Pointes and Perspective #52 Master The Movement, Not The Monopoly

Apr 16 / Heather Jean Wilson, Teaching Artist, Professor, Founder Baa Baa Ballet & Grunt If You Understand


Master The Movement, Not The Monopoly

There is a certain kind of class that should be your favorite. They’re the ones with energy. The ones where the dancers know each other well enough to laugh, connect, and feel comfortable in the room.

And yet… somewhere along the way, something shifts.

You find yourself stopping more than you’re teaching. Redirecting more than you’re building. Waiting, constantly, for the room to come back to you. It’s not one big moment. It’s a hundred small ones. A comment here. A reaction there. A side conversation that wasn’t meant to derail anything, but does.

It’s not intentional most of the time. I don’t think they walk in thinking, “I’m going to take over today.” But little by little, certain voices begin to stretch beyond their place in the room. They fill the pauses and turn every opening into an opportunity to be seen. And before you know it, the class isn’t flowing anymore.

I hear from teachers all the time, from different studios, and at different levels, about the same experience. Classes that should feel alive, but instead feel constantly interrupted by the same pattern. One or two students who unknowingly begin to dominate the space.

It’s not usually malicious. It rarely is. More often, it reads as confidence, humor, leadership, or connection that hasn’t yet learned its boundaries in a shared space.

But underneath it, more often than not, is something simpler. A need to be noticed.

And that’s not a flaw. It’s human. We all want to feel seen, valued, important in the space we’re in. But when that need takes up more space than the work itself, something important gets lost.

Because dance class, real dance class, isn’t just about doing. It’s about watching, listening, absorbing, and taking in corrections that weren’t meant for you and letting them change you anyway. It requires awareness. And awareness is something we have to learn.

So when one person dominates the space, even unintentionally, the entire room shifts. Focus fractures. Timing breaks. Energy scatters. And the most exhausting part isn’t the behavior, it’s how much teaching time it quietly steals. You start the combination. You stop. You reset. You try again and again. Until the class that should feel expansive starts to feel smaller. Not because the dancers aren’t capable, but because the space isn’t being shared.

There’s a phrase we fall back on sometimes,“This is my class.” (The one the old-school teachers used to say, and the one that still shows up uninvited when patience starts to thin.)

But it IS their class. They showed up. They’re here to learn. They deserve the experience. (And let’s be honest, they paid for it. Or their parents did.)

The difference is in the role.

It is their class to RECEIVE, and my class to GIVE.

When that exchange is respected, and when students take in instead of constantly putting out, the room changes. It opens.

If class were a game of Monopoly, it would be tempting to think the goal is to own as much of the board as possible. To take up space. To claim attention. To make everything circle back to you. But a dance class doesn’t work that way.

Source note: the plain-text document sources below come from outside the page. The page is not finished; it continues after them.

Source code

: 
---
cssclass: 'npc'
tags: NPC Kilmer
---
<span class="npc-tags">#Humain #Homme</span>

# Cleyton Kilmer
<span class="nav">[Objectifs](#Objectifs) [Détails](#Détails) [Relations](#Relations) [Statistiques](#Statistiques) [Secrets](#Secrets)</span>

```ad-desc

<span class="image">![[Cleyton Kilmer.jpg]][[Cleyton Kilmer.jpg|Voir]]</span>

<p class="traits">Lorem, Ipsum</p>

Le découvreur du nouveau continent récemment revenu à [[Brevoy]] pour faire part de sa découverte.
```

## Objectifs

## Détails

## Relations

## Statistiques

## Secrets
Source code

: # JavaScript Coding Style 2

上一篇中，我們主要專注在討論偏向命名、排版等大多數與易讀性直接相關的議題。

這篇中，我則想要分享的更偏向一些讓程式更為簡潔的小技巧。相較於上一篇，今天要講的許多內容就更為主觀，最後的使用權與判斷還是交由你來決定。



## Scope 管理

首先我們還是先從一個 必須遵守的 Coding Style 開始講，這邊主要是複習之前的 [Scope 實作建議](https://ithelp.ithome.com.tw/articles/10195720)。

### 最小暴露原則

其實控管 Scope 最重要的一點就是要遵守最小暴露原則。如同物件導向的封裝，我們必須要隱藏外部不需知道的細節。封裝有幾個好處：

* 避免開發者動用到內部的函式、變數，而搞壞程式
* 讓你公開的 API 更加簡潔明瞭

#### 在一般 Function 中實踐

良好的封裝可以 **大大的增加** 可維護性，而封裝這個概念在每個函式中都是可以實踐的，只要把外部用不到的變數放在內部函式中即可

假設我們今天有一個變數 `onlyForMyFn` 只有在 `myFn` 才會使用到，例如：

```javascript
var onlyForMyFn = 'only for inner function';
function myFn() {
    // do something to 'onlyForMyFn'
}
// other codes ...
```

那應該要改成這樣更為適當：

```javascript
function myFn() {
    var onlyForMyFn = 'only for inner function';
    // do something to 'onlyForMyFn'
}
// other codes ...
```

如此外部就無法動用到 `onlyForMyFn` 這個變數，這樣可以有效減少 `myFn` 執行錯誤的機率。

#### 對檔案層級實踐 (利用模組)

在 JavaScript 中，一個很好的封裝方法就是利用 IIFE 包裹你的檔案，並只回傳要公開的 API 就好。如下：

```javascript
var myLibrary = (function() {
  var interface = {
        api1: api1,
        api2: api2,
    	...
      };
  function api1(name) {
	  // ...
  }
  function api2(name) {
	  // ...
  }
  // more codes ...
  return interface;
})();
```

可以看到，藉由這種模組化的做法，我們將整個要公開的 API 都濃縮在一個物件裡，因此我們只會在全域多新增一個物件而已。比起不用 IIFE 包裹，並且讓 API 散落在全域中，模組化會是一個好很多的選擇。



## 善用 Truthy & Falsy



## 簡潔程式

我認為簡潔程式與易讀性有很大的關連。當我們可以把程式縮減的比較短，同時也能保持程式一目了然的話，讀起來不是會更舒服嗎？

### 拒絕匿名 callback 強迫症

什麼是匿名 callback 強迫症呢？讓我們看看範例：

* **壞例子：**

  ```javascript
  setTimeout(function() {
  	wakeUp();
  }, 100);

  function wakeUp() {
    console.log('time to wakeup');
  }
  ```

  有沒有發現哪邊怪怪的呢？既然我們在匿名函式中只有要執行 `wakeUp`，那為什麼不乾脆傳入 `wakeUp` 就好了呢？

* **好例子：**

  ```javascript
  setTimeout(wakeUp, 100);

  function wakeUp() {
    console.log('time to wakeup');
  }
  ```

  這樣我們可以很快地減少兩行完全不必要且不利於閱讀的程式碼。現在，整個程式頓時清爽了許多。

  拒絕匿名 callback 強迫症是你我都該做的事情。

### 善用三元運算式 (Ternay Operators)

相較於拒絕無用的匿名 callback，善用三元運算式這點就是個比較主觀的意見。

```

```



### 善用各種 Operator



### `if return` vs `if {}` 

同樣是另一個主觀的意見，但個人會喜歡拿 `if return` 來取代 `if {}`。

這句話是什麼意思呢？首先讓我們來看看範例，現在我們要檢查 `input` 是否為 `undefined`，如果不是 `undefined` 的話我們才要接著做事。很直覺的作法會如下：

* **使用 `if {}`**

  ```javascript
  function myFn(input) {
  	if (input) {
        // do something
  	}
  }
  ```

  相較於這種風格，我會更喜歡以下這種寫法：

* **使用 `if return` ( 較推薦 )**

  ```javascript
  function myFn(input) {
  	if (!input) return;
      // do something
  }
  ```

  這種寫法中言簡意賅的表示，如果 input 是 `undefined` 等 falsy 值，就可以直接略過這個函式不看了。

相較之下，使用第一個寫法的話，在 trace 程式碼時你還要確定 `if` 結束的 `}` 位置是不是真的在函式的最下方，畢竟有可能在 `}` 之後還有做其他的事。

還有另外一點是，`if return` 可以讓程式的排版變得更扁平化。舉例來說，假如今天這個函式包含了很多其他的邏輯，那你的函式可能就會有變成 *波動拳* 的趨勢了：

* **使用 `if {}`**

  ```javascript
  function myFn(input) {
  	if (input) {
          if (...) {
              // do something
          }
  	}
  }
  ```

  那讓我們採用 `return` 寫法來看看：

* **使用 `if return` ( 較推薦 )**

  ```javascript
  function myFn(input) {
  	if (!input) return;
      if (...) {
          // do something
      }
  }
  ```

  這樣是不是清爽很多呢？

The studio is not a board where one player gets to buy up all the properties. The teacher holds the real estate, shaping the structure, pacing, and flow. Within that, students are invited to move, grow, and build. But not to take it over.

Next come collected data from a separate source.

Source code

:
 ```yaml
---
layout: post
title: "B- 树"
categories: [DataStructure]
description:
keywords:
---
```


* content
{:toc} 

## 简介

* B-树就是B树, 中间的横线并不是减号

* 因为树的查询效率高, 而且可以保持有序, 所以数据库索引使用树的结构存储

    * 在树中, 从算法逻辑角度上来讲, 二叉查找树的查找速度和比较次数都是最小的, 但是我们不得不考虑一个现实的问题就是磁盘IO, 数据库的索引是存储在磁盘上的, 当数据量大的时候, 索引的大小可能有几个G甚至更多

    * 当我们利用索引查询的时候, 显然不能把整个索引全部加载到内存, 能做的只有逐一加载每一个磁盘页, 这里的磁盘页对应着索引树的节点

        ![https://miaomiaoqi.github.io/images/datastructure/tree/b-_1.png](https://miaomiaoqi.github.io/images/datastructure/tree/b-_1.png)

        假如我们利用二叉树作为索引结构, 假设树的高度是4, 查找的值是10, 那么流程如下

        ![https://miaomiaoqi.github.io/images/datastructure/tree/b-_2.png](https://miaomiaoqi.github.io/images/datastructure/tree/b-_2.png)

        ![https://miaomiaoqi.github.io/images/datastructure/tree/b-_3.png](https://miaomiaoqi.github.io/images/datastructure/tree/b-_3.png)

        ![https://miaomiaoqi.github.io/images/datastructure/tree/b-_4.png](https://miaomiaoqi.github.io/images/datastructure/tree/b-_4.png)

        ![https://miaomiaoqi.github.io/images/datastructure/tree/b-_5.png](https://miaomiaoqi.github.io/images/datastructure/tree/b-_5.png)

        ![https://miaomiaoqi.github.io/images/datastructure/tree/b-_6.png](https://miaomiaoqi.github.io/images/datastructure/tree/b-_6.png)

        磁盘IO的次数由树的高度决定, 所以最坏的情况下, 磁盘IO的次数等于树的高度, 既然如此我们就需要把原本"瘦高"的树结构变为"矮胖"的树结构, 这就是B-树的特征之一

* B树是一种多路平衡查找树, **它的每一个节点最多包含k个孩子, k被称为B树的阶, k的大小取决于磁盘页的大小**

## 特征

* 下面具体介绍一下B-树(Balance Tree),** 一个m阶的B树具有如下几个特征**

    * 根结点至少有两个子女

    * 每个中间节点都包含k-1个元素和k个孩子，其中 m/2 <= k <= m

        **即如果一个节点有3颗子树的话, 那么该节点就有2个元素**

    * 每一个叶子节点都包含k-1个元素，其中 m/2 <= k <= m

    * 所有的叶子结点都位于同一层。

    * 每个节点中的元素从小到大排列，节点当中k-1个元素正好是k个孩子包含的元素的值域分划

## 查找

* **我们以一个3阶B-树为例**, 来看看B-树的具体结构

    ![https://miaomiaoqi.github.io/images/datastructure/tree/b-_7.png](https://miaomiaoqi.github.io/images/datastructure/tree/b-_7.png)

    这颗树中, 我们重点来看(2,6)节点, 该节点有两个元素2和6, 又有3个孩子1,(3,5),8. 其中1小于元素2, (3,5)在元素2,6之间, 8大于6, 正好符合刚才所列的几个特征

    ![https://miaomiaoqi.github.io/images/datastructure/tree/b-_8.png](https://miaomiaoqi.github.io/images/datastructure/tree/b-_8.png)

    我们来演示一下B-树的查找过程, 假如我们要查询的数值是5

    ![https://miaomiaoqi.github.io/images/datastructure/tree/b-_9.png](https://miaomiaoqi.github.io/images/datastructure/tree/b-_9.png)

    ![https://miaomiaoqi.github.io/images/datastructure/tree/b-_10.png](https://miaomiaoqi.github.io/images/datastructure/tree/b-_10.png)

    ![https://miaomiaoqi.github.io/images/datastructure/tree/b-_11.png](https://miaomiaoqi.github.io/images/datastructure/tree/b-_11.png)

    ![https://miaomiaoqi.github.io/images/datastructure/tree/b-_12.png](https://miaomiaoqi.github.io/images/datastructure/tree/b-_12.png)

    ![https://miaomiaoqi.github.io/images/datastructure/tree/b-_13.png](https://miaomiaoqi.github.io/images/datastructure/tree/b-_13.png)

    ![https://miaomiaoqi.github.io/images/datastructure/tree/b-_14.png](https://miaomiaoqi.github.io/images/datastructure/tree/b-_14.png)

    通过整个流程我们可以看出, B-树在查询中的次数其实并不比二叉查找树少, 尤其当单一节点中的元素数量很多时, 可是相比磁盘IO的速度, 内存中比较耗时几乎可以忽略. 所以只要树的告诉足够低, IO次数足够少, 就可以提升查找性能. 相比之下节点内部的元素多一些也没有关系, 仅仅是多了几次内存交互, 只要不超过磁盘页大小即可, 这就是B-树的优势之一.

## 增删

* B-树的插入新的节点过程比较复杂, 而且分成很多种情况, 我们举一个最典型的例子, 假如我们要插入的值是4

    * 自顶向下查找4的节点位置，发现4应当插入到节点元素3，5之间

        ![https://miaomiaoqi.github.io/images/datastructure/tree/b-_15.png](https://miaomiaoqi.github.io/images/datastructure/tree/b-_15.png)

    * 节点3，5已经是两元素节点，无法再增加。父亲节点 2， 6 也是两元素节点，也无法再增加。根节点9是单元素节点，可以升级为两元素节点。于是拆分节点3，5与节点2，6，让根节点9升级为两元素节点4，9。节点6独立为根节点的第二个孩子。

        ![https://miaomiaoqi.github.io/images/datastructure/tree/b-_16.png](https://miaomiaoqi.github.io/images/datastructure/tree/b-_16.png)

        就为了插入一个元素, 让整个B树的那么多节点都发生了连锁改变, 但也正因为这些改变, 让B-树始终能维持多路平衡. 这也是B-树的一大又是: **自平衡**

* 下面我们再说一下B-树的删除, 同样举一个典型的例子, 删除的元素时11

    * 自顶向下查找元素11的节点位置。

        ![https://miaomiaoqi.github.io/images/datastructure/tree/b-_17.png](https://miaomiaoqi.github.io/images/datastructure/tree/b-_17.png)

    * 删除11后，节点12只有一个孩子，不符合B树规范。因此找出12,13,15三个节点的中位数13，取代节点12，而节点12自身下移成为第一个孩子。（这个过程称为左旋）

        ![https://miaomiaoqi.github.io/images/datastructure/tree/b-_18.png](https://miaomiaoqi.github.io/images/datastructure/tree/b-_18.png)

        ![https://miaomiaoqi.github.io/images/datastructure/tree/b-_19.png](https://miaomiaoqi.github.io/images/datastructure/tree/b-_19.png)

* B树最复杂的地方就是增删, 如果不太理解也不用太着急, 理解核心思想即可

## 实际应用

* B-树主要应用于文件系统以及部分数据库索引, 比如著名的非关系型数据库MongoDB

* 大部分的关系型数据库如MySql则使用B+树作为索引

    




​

When one dancer collects all the attention, drawing it in, holding it, redirecting it, the rest of the class loses access to something they came for. Not just time. Opportunity.

And here’s the part we don’t always say out loud, but dancers need to hear. Everyone notices.

Your teacher notices. Your classmates notice. In any space, people are aware of who contributes, AND who consumes. Over time, that becomes your identity.

Be known as the dancer your teacher (and classmates) can depend on. Not the one who makes noise just to be seen. Be the dancer who listens, applies corrections, and elevates the room, not redirects it.

Because the dancers who grow the most aren’t the loudest in the room, they’re the most present.

We all have ego, especially in dance. We want to matter. But there are different ways to get there. You can reach for attention in the moment, through commentary, reaction, and performance of presence. Or you can build something stronger.

If you need your ego fed, let it be fed by your work. Let it come from consistency, focus, and willingness to be corrected. Because that kind of recognition doesn’t just fill a moment, it builds a reputation.

The best classes aren’t silent. They laugh, connect, and have energy. But they also know when to reel it back in! To the work, to the listening, and to the shared understanding that no one needs to own the space in order to belong in it.

That the room works best when it’s respected by everyone in it.

If class were Monopoly, it wouldn’t be about owning the board. It would be about how you move across it.